Tuesday, January 26, 2010

* Ed U. Cation




















Forum probes Conn. education
By Tom Stanley-Becker

Contributing Reporter
The Yale Daily News
Published Monday, January 25, 2010


More than 400 people, including Connecticut state legislators and parents, students and education experts from across the country, descended on the Law School on Saturday afternoon for a town hall meeting and symposium about education reform.
At the four-hour conference, titled “The New Politics of Education Reform: Real Change for Communities of Color,” 12 speakers and panelists offered a broad range of proposals for how to close the education achievement gap between African-American and Latino students and white suburban students. Policy suggestions included strengthening...

#1 By Smuggle it in 5:13a.m. on January 25, 2010


Watch what students are interested in and smuggle it in to the curriculum: cell phones; ipods; video;YouTube.

Smuggle is the key word. You don't throw out the curriculum and replace it with these devices you ADD these devices TO the surriculum.

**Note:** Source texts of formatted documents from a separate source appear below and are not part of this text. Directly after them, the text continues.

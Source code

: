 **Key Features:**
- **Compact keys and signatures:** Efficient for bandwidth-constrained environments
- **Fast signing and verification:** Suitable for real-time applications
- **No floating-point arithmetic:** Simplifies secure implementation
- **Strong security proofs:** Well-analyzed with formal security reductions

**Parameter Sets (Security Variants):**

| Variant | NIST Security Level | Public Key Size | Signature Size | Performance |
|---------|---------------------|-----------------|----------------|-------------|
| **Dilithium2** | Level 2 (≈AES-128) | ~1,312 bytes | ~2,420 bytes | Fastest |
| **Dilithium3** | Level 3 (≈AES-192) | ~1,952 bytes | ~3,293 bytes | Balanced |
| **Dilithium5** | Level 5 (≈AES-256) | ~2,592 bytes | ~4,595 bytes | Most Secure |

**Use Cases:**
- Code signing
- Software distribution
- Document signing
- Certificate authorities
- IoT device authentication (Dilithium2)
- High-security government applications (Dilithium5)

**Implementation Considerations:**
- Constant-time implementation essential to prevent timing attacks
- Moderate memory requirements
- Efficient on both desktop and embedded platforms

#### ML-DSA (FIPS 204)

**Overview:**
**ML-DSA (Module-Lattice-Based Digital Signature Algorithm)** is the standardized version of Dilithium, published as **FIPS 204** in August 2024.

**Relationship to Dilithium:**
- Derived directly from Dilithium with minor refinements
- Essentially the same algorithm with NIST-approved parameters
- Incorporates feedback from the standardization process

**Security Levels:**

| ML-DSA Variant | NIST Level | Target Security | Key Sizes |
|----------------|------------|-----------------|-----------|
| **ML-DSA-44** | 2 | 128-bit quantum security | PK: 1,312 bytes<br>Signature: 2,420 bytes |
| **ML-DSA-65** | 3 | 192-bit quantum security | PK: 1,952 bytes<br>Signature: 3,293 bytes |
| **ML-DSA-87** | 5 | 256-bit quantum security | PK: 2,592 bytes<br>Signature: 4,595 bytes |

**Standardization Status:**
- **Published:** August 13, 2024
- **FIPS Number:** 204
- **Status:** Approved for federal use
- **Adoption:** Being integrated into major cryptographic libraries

For instance: practicing definitions for any class can be turned inot to game by dividing the class into two teams. Each team has a cell phone and the teacher "borrows" a cell phone from a third student. The first team to correctly text message the definition and spelling of the term to the teacher phone "wins".

Dramatize a few lines from a text (even a math text). Have the kids video the "dramatic production" on a cell phone. Deposit the video on the teacher's computer. Show the result on the computer (or wall screen if the computer is hooked up to a projector.) Entire process takes 12 minutes.

Allow students to listen to their iPods when working silently in class, as long as they WORK. No more than one minute on
"menu search".

Reward the class with a bribe: You (ENTIRE class) work 40 minutes, you get 5 minutes down-time at end of class with cell phone/iPod privileges.

Paul Keane
M.Div.'80
http://theantiyale.blogspot.com

#2 By PS : Smuggle it in 5:31a.m. on January 25, 2010


PS If students do not have (for economic or other reasons: school rules?) any of the tech devices mentioned (cell phones; iPods; video camera) use teacher's cell phone video option and create a classroom video for YouTube.(Rehearse famous moments in history; literature; mathematics; science; foreign langauage with translation). YouTube accepts 9 minute videos. Convert video to MP4 and submit. BINGO!
GUARANTEED student interest and involvement.


#3 By Active.Urban.Instructor 11:22p.m. on January 25, 2010

#1 & #2:

R U for real?......W/all due respect, sir, a less than naive teacher would not enable such behavior so as to not be complicit (a.)in a student's ears getting damaged/blown out by the time that they're 21 yrs. old & (b.)create a cause to constantly call out &/or shout out(not to mention employing the use of others to get such a student's attention)whenever a need arises.
Rather: employ a zero tolerance school electronics policy.....w/violators NOT dealt with punitively, but simply & politely separated from their device which is subsequentally placed in a small, marked manilla envelop 'til the end of school day (or even beginning of next day if there are bus departure time constraint issues).
Alternative resolution: Employing the use of school PA system, allowing for exclusively instrumental background music(i.e. w/o lyrics!)of all types to be softly playing throughout the day (or @ least within the hallways & caf.)....."Now that's the anthem......."


#4 By Prohibit Prohibition 6:23a.m. on January 26, 2010

Go with the flow. Technology is here to stay. The challenge is to INTEGRATE it into the classroom. Prohibition turns teachers into cops, just as it turned the country into enforcers/violators. The discipline game then becomes the curriculum.